Logo
Logo

Atharva Pandey/Lesson 7: Implementing Network Protocols — TCP from scratch

Created Thu, 24 Jul 2025 10:31:48 +0000 Modified Thu, 24 Jul 2025 10:31:48 +0000

I thought I understood TCP until I tried to implement it. Turns out, “client connects to server, data flows” is about 5% of the story. The other 95% is state machines, retransmission timers, congestion windows, and edge cases that would make your head spin.

But here’s the good news: implementing even a simplified TCP teaches you more about networking than any textbook. And Rust’s type system is actually perfect for modeling protocol state machines — states become types, invalid transitions become compile errors.

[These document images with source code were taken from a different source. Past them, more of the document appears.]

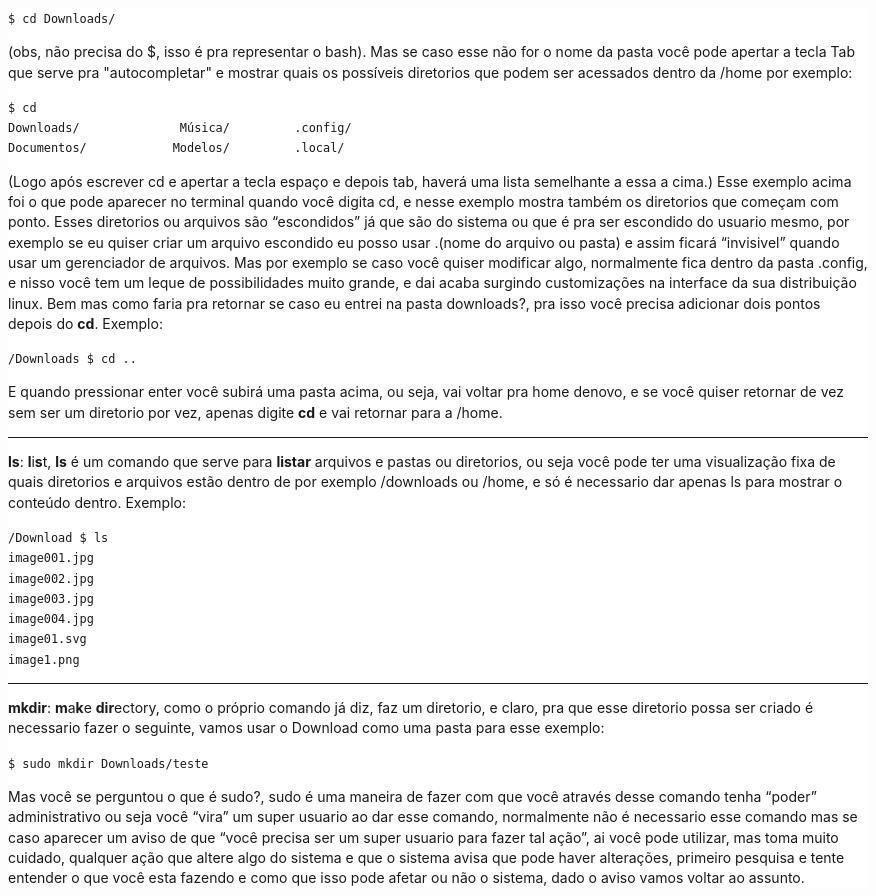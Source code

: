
 ```bash
$ cd Downloads/
```
(obs, não precisa do $, isso é pra representar o bash).
 Mas se caso esse não for o nome da pasta você pode apertar a tecla Tab que serve pra "autocompletar" e mostrar quais os possíveis diretorios que podem ser acessados dentro da /home por exemplo:
```bash
$ cd 
Downloads/				Música/			.config/
Documentos/			   Modelos/			.local/
```
 (Logo após escrever cd e apertar a tecla espaço e depois tab, haverá uma lista semelhante a essa a cima.)
 Esse exemplo acima foi o que pode aparecer no terminal quando você digita cd, e nesse exemplo mostra também os diretorios que começam com ponto.
  Esses diretorios ou arquivos são “escondidos” já que são do sistema ou que é pra ser escondido do usuario mesmo, por exemplo se eu quiser criar um arquivo escondido eu posso usar .(nome do arquivo ou pasta) e assim ficará “invisivel” quando usar um gerenciador de arquivos. 
 Mas por exemplo se caso você quiser modificar algo, normalmente fica dentro da pasta .config, e nisso você tem um leque de possibilidades muito grande, e dai acaba surgindo customizações na interface da sua distribuição linux. 
 Bem mas como faria pra retornar se caso eu entrei na pasta downloads?, pra isso você precisa adicionar dois pontos depois do **cd**.
Exemplo:
```bash
/Downloads $ cd .. 
```
 E quando pressionar enter você subirá uma pasta acima, ou seja, vai voltar pra home denovo, e se você quiser retornar de vez sem ser um diretorio por vez, apenas digite **cd** e vai retornar para a /home.
___
 **ls**: **l**i**s**t, **ls** é um comando que serve para **listar** arquivos e pastas ou diretorios, ou seja você pode ter uma visualização fixa de quais diretorios e arquivos estão dentro de por exemplo /downloads  ou /home, e só é necessario dar apenas ls  para mostrar o conteúdo dentro.
Exemplo:
```bash
/Download $ ls
image001.jpg
image002.jpg
image003.jpg
image004.jpg
image01.svg
image1.png
```
___

 **mkdir**: **m**a**k**e **dir**ectory, como o próprio comando já diz, faz um diretorio, e claro, pra que esse diretorio possa ser criado é necessario fazer o seguinte, vamos usar o Download como uma pasta para esse exemplo:
```bash
$ sudo mkdir Downloads/teste
```
 Mas você se perguntou o que é sudo?, sudo é uma maneira de fazer com que você através desse comando tenha “poder” administrativo ou seja você “vira” um super usuario ao dar esse comando, normalmente não é necessario esse comando mas se caso aparecer um aviso de que “você precisa ser um super usuario para fazer tal ação”, ai você pode utilizar, mas toma muito cuidado, qualquer ação que altere algo do sistema e que o sistema avisa que pode haver alterações, primeiro pesquisa e tente entender o que você esta fazendo e como que isso pode afetar ou não o sistema, dado o aviso vamos voltar ao assunto.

The Network Stack Architecture

┌─────────────────────────────────┐
│  Application (HTTP, DNS, etc.)  │
├─────────────────────────────────┤
│  Transport (TCP, UDP)           │  ← We're building this
├─────────────────────────────────┤
│  Network (IP)                   │  ← And this
├─────────────────────────────────┤
│  Link (Ethernet, WiFi)          │
├─────────────────────────────────┤
│  Physical                       │
└─────────────────────────────────┘

We’ll use smoltcp concepts but build core pieces from scratch to understand what’s happening.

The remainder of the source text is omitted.